The Toil workflow system supports running CWL on a variety of schedulers and systems.
This page describes how run CWL worklflows on Puhti using toil-cwl-runner
, including the usage of apptainer
to execute any provided Docker-format containers.
Strengths of the Common Workflow Language standards
- Open standard (free to read, free to contribute to) governed by a not-for-profit charity which is legally obligated to work in the public interest.
- Multiple implementations of the CWL standards
- Used in many different fields of research
- YAML based syntax with special support in many IDEs
- Support, but does not require, software containers. Can also work with conda packages,
module load
environments, and locally available software. - CWL's model works hard to keep site-specific deatuls out of the workflow definition. Enabling portability between laptops, clusters, and cloud systems.

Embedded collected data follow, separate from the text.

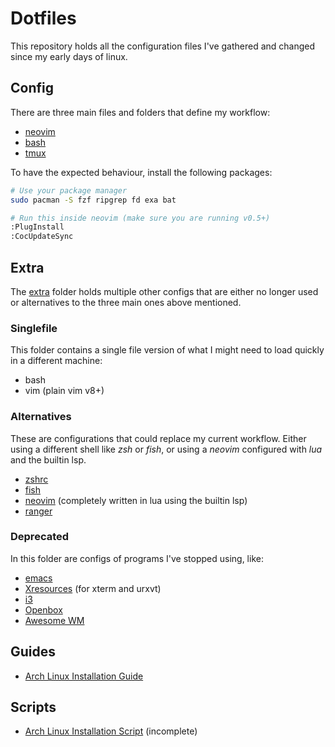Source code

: # Dotfiles

This repository holds all the configuration files I've gathered and changed 
since my early days of linux.


## Config

There are three main files and folders that define my workflow:

- [neovim](.config/nvim)
- [bash](.bashrc)
- [tmux](.tmux.conf)

To have the expected behaviour, install the following packages:

```bash
# Use your package manager
sudo pacman -S fzf ripgrep fd exa bat

# Run this inside neovim (make sure you are running v0.5+)
:PlugInstall
:CocUpdateSync
```


## Extra

The [extra](.extra) folder holds multiple other configs that are either no longer used
or alternatives to the three main ones above mentioned.

### Singlefile

This folder contains a single file version of what I might need to load quickly
in a different machine:

- bash
- vim (plain vim v8+)


### Alternatives

These are configurations that could replace my current workflow. Either using a
different shell like _zsh_ or _fish_, or using a _neovim_ configured with *lua*
and the builtin lsp.

- [zshrc](.extra/alternatives/zshrc)
- [fish](.extra/alternatives/fish)
- [neovim](.extra/alternatives/nvim) (completely written in lua using the builtin lsp)
- [ranger](.extra/alternatives/ranger)


### Deprecated

In this folder are configs of programs I've stopped using, like:

- [emacs](.extra/deprecated/emacs)
- [Xresources](.extra/deprecated/Xresources) (for xterm and urxvt)
- [i3](.extra/deprecated/i3)
- [Openbox](.extra/deprecated/openbox)
- [Awesome WM](.extra/deprecated/awesome)


## Guides

- [Arch Linux Installation Guide](.guides/arch-installation.md)


## Scripts

- [Arch Linux Installation Script](.scripts/basic-install.sh) (incomplete)
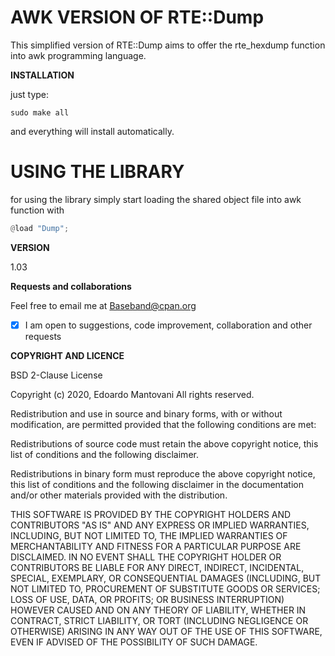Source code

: AWK VERSION OF RTE::Dump
===========================

This simplified version of RTE::Dump aims to offer the rte_hexdump function into awk programming language.


**INSTALLATION**

just type:

```shell
sudo make all
```

and everything will install automatically.

USING THE LIBRARY
=======================

for using the library simply start loading the shared object file into awk
function with

```awk
@load "Dump";
```

**VERSION**

1.03


**Requests and collaborations**

Feel free to email me at <Baseband@cpan.org>
- [x] I am open to suggestions, code improvement, collaboration and other requests



**COPYRIGHT AND LICENCE**


BSD 2-Clause License

Copyright (c) 2020, Edoardo Mantovani All rights reserved.

Redistribution and use in source and binary forms, with or without modification, are permitted provided that the following conditions are met:

Redistributions of source code must retain the above copyright notice, this list of conditions and the following disclaimer.

Redistributions in binary form must reproduce the above copyright notice, this list of conditions and the following disclaimer in the documentation and/or other materials provided with the distribution.

THIS SOFTWARE IS PROVIDED BY THE COPYRIGHT HOLDERS AND CONTRIBUTORS "AS IS" AND ANY EXPRESS OR IMPLIED WARRANTIES, INCLUDING, BUT NOT LIMITED TO, THE IMPLIED WARRANTIES OF MERCHANTABILITY AND FITNESS FOR A PARTICULAR PURPOSE ARE DISCLAIMED. IN NO EVENT SHALL THE COPYRIGHT HOLDER OR CONTRIBUTORS BE LIABLE FOR ANY DIRECT, INDIRECT, INCIDENTAL, SPECIAL, EXEMPLARY, OR CONSEQUENTIAL DAMAGES (INCLUDING, BUT NOT LIMITED TO, PROCUREMENT OF SUBSTITUTE GOODS OR SERVICES; LOSS OF USE, DATA, OR PROFITS; OR BUSINESS INTERRUPTION) HOWEVER CAUSED AND ON ANY THEORY OF LIABILITY, WHETHER IN CONTRACT, STRICT LIABILITY, OR TORT (INCLUDING NEGLIGENCE OR OTHERWISE) ARISING IN ANY WAY OUT OF THE USE OF THIS SOFTWARE, EVEN IF ADVISED OF THE POSSIBILITY OF SUCH DAMAGE.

Strengths of toil-cwl-runner
- Supports sending jobs to Slurm, translating CWL resource requirements to Slurm resources specifications.
- Even when using Slurm, (sub-)tasks do not have to have identical resource requirements.
- Can also run on other batch systems: Grid Engine, Torque, LSF, HTCondor.
- Launches and monitors Slurm jobs for you. Also constructs the
apptainer
commands (or some other software container engine as appropriate:docker
,podman
,singularity
,udocker
). - No database needs to be setup.
Disadvantages for using toil-cwl-runner
- Just a workflow runner. Won't manage your data, or keep track of previous workflow runs.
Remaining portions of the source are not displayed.